Records from a collection:
<<<<

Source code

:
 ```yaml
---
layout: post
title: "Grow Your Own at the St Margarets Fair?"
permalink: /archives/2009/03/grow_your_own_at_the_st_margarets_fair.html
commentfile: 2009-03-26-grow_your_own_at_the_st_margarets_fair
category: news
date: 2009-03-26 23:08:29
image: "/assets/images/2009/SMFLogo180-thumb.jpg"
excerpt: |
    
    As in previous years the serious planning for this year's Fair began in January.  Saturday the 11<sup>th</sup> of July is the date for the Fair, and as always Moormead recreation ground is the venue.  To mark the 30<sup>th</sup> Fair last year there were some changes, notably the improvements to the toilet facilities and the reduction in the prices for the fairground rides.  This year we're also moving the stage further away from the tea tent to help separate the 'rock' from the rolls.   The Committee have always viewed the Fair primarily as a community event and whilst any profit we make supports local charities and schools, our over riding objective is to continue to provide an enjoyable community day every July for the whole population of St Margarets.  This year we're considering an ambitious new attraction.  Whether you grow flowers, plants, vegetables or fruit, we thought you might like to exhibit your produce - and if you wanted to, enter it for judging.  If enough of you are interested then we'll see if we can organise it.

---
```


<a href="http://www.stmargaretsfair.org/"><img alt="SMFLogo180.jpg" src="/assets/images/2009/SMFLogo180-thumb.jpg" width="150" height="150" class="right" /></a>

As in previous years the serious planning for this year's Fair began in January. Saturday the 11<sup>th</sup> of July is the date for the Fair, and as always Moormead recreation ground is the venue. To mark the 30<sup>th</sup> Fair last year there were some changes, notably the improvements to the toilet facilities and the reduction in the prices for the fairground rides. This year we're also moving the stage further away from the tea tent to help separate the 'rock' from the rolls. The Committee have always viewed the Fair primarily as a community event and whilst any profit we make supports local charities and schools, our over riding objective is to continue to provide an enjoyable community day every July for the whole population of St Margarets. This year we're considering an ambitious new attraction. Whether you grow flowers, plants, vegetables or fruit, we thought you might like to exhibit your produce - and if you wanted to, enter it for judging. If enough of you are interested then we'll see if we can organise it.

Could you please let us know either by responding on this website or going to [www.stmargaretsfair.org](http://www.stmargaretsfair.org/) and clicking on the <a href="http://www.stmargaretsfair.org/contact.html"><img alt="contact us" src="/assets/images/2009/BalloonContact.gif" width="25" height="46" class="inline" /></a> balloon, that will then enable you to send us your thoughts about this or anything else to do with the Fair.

>>>>

Problem to solve ->
Report each line in the entries where the string "http" occurs.

Response below ->
<a href="http://www.stmargaretsfair.org/"><img alt="SMFLogo180.jpg" src="/assets/images/2009/SMFLogo180-thumb.jpg" width="150" height="150" class="right" /></a>
Could you please let us know either by responding on this website or going to [www.stmargaretsfair.org](http://www.stmargaretsfair.org/) and clicking on the <a href="http://www.stmargaretsfair.org/contact.html"><img alt="contact us" src="/assets/images/2009/BalloonContact.gif" width="25" height="46" class="inline" /></a> balloon, that will then enable you to send us your thoughts about this or anything else to do with the Fair.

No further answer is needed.